Foi o clique. Passou a prestar mais atenção aos melhores lotes de 2008 com potencial para Barca Velha e foi seguindo a sua evolução. O ano de 2008 foi bastante menos quente do que o 2007. Alguns picos de chuva durante a fase de maturação fizeram alongar a vindima e possibilitaram a obtenção de vinhos frescos. Mas, ao contrário dos de 2007, não eram vinhos indiscutíveis logo à partida. Eram mais fechados e esquivos. Um dia prometiam muito, noutro escondiam-se e lançavam dúvidas sobre o seu futuro. Porém, quando chegou a hora da decisão final, o 2008 mostrou a Luís Sottomayor que era mais vinho, apesar de nesta fase exigir mais paciência e conhecimento por parte de quem o beber, por ser algo introspectivo e misterioso. E tinha uma virtude importante: era um vinho mais clássico do que os anteriores, mais másculo, com mais tanino e vigor.

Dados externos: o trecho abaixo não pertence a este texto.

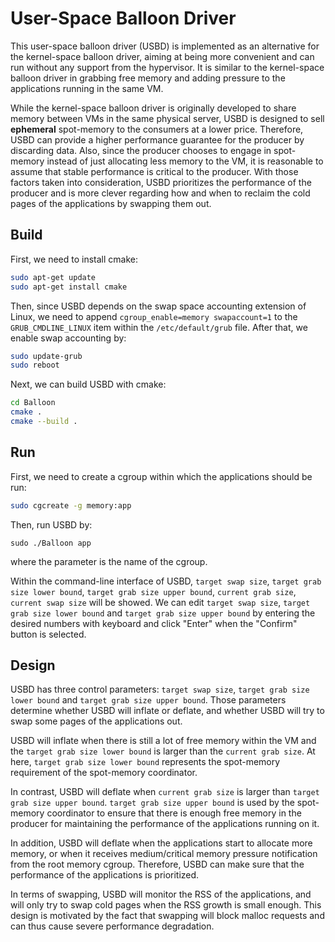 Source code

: # User-Space Balloon Driver

This user-space balloon driver (USBD) is implemented as an alternative for the kernel-space balloon driver, aiming at being more convenient and can run without any support from the hypervisor. It is similar to the kernel-space balloon driver in grabbing free memory and adding pressure to the applications running in the same VM.

While the kernel-space balloon driver is originally developed to share memory between VMs in the same physical server, USBD is designed to sell **ephemeral** spot-memory to the consumers at a lower price. Therefore, USBD can provide a higher performance guarantee for the producer by discarding data. Also, since the producer chooses to engage in spot-memory instead of just allocating less memory to the VM, it is reasonable to assume that stable performance is critical to the producer. With those factors taken into consideration, USBD prioritizes the performance of the producer and is more clever regarding how and when to reclaim the cold pages of the applications by swapping them out.

## Build

First, we need to install cmake:

```bash
sudo apt-get update
sudo apt-get install cmake
```

Then, since USBD depends on the swap space accounting extension of Linux, we need to append `cgroup_enable=memory swapaccount=1` to the `GRUB_CMDLINE_LINUX` item within the `/etc/default/grub` file. After that, we enable swap accounting by:

```bash
sudo update-grub
sudo reboot
```

Next, we can build USBD with cmake:

```bash
cd Balloon
cmake .
cmake --build .
```

## Run

First, we need to create a cgroup within which the applications should be run:

```bash
sudo cgcreate -g memory:app
```

Then, run USBD by:

```
sudo ./Balloon app
```

where the parameter is the name of the cgroup.

Within the command-line interface of USBD, `target swap size`, `target grab size lower bound`, `target grab size upper bound`, `current grab size`, `current swap size` will be showed. We can edit `target swap size`, `target grab size lower bound` and `target grab size upper bound`  by entering the desired numbers with keyboard and click "Enter" when the "Confirm" button is selected.

## Design

USBD has three control parameters: `target swap size`, `target grab size lower bound` and `target grab size upper bound`. Those parameters determine whether USBD will inflate or deflate, and whether USBD will try to swap some pages of the applications out.

USBD will inflate when there is still a lot of free memory within the VM and the `target grab size lower bound` is larger than the `current grab size`. At here, `target grab size lower bound` represents the spot-memory requirement of the spot-memory coordinator.

In contrast, USBD will deflate when `current grab size` is larger than `target grab size upper bound`. `target grab size upper bound` is used by the spot-memory coordinator to ensure that there is enough free memory in the producer for maintaining the performance of the applications running on it.

In addition, USBD will deflate when the applications start to allocate more memory, or when it receives medium/critical memory pressure notification from the root memory cgroup. Therefore, USBD can make sure that the performance of the applications is prioritized.

In terms of swapping, USBD will monitor the RSS of the applications, and will only try to swap cold pages when the RSS growth is small enough. This design is motivated by the fact that swapping will block malloc requests and can thus cause severe performance degradation.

“O estilo mudou. Se vai ser este o estilo no futuro ou se foi apenas fruto da colheita, não sei, mas o vinho está diferente. E está de ‘puta madre’. Está mais taninoso e vigoroso, com mais potência”, comentava o crítico João Paulo Martins. Na sua opinião, é um vinho que precisa de cave, mas não para ser esquecido na cave. “Dois ou três anos chegam. Muita gente guarda o Barca Velha para uma ocasião especial, mas essa ocasião nunca chega e, muitas vezes, quando o vão beber o vinho já morreu. E então perguntam-se: É isto o Barca Velha?”, diz.